Die Konfrontation mit traumatischem Erinnerungsmaterial sowie assoziierten Reizen wie Triggern in sensu und in vivo kann als der empirisch am besten belegte Wirkfaktor in der Behandlung von Traumafolgestörungen angesehen werden. Das gemeinsame Ziel besteht aus folgenden Aspekten:

a)Abbau von Vermeidungsverhalten

b)Bewältigung von Ängsten und Belastungsreaktionen

c)leichtere Bearbeitung von Wahrnehmungsverzerrungen

d)leichtere Bearbeitung dysfunktionaler Kognitionen (Bewertungen, Überzeugungen und Einstellungen)

e)Auflösung von Chronifizierungsprozessen

f)Ermöglichung von Selbstwirksamkeitserfahrungen.

Die Konfrontation kann sich mehr auf die Habituation oder mehr auf kognitive Neubewertungen konzentrieren.
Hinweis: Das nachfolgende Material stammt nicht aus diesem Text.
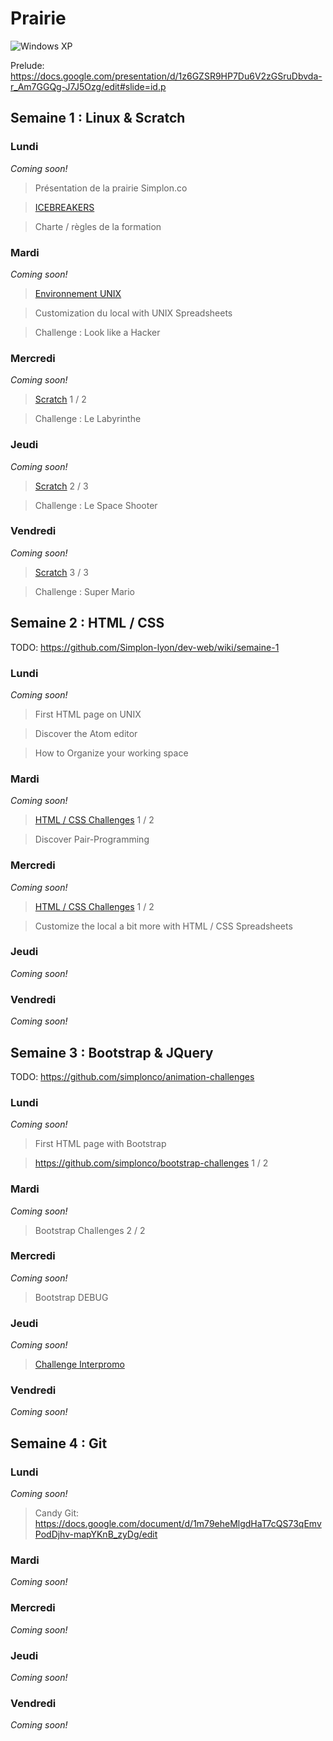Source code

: # Prairie

![Windows XP](http://img.20mn.fr/r5SvxqSZSrWS4W587_eJxw/2048x1536-fit_fond-ecran-defaut-windows-xp.jpg)

Prelude: https://docs.google.com/presentation/d/1z6GZSR9HP7Du6V2zGSruDbvda-r_Am7GGQg-J7J5Ozg/edit#slide=id.p


## Semaine 1 : Linux & Scratch

### Lundi

_Coming soon!_

> Présentation de la prairie Simplon.co

> [ICEBREAKERS](ICEBREAKERS.md)

> Charte / règles de la formation

### Mardi

_Coming soon!_

> [Environnement UNIX](UNIX.md)

> Customization du local with UNIX Spreadsheets

> Challenge : Look like a Hacker 

### Mercredi

_Coming soon!_

> [Scratch](https://scratch.mit.edu/) 1 / 2

> Challenge : Le Labyrinthe

### Jeudi

_Coming soon!_

> [Scratch](https://scratch.mit.edu/) 2 / 3

> Challenge : Le Space Shooter

### Vendredi

_Coming soon!_

> [Scratch](https://scratch.mit.edu/) 3 / 3

> Challenge : Super Mario


## Semaine 2 : HTML / CSS

TODO: https://github.com/Simplon-lyon/dev-web/wiki/semaine-1

### Lundi

_Coming soon!_

> First HTML page on UNIX

> Discover the Atom editor

> How to Organize your working space

### Mardi

_Coming soon!_

> [HTML / CSS Challenges](https://github.com/simplonco/html-css-challenges) 1 / 2

> Discover Pair-Programming

### Mercredi

_Coming soon!_

> [HTML / CSS Challenges](https://github.com/simplonco/html-css-challenges) 1 / 2

> Customize the local a bit more with HTML / CSS Spreadsheets

### Jeudi

_Coming soon!_

### Vendredi

_Coming soon!_


## Semaine 3 : Bootstrap & JQuery

TODO: https://github.com/simplonco/animation-challenges

### Lundi

_Coming soon!_

> First HTML page with Bootstrap

> https://github.com/simplonco/bootstrap-challenges 1 / 2

### Mardi

_Coming soon!_

> Bootstrap Challenges 2 / 2

### Mercredi

_Coming soon!_

> Bootstrap DEBUG

### Jeudi

_Coming soon!_

> [Challenge Interpromo](BOOTSTRAP.md)

### Vendredi

_Coming soon!_


## Semaine 4 : Git

### Lundi

_Coming soon!_

> Candy Git: https://docs.google.com/document/d/1m79eheMlgdHaT7cQS73qEmvPodDjhv-mapYKnB_zyDg/edit

### Mardi

_Coming soon!_

### Mercredi

_Coming soon!_

### Jeudi

_Coming soon!_

### Vendredi

_Coming soon!_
Die Stärke der Fokussierung auf die fünf in Abschnitt 2.6.2 genannten Behandlungsstrategien liegt darin, der Komplexität von Traumafolgestörungen gerecht zu werden, der mithilfe einer Vielfalt von Behandlungsansätzen sowie der Nutzung verschiedener Behandlungswege begegnet wird. Die Vielfalt an Strategien ließe sich auch in anderer Form systematisieren und filtern. Die hohe therapiepraktische Relevanz liegt in der Integration verschiedener Strategien. Beispielsweise besteht eine traumatherapeutische Behandlung nicht nur aus Expositionen. Die bescheinigte hohe Wirksamkeit der Exposition, die derzeit unanfechtbar scheint, bedeutet nicht, dass Traumatherapie gleich Exposition ist bzw. eine Traumatherapie auf Exposition reduziert wird. Der Gegenwartsbezug stellt eine Voraussetzung für das Gelingen einer Exposition dar. Ist dieser nicht gegeben oder fraglich, dann stellt die therapeutische Arbeit zur Erhöhung des Gegenwartsbezuges einen wichtigen Teil der Behandlung dar. In diesem Sinne ließen sich nun die unterschiedlichen Strategien innerhalb einer Behandlung gewichten. Fasst man die derzeitigen Erkenntnisse zusammen, scheint eine fundierte und wirksame Traumabehandlung nicht ohne eine Konfrontation mit dem traumatischen Material auszukommen. Dieser Punkt erinnert wiederum an ein weiteres, von Grawe formuliertes allgemeines Wirkprinzip von Psychotherapie: die Problemaktualisierung.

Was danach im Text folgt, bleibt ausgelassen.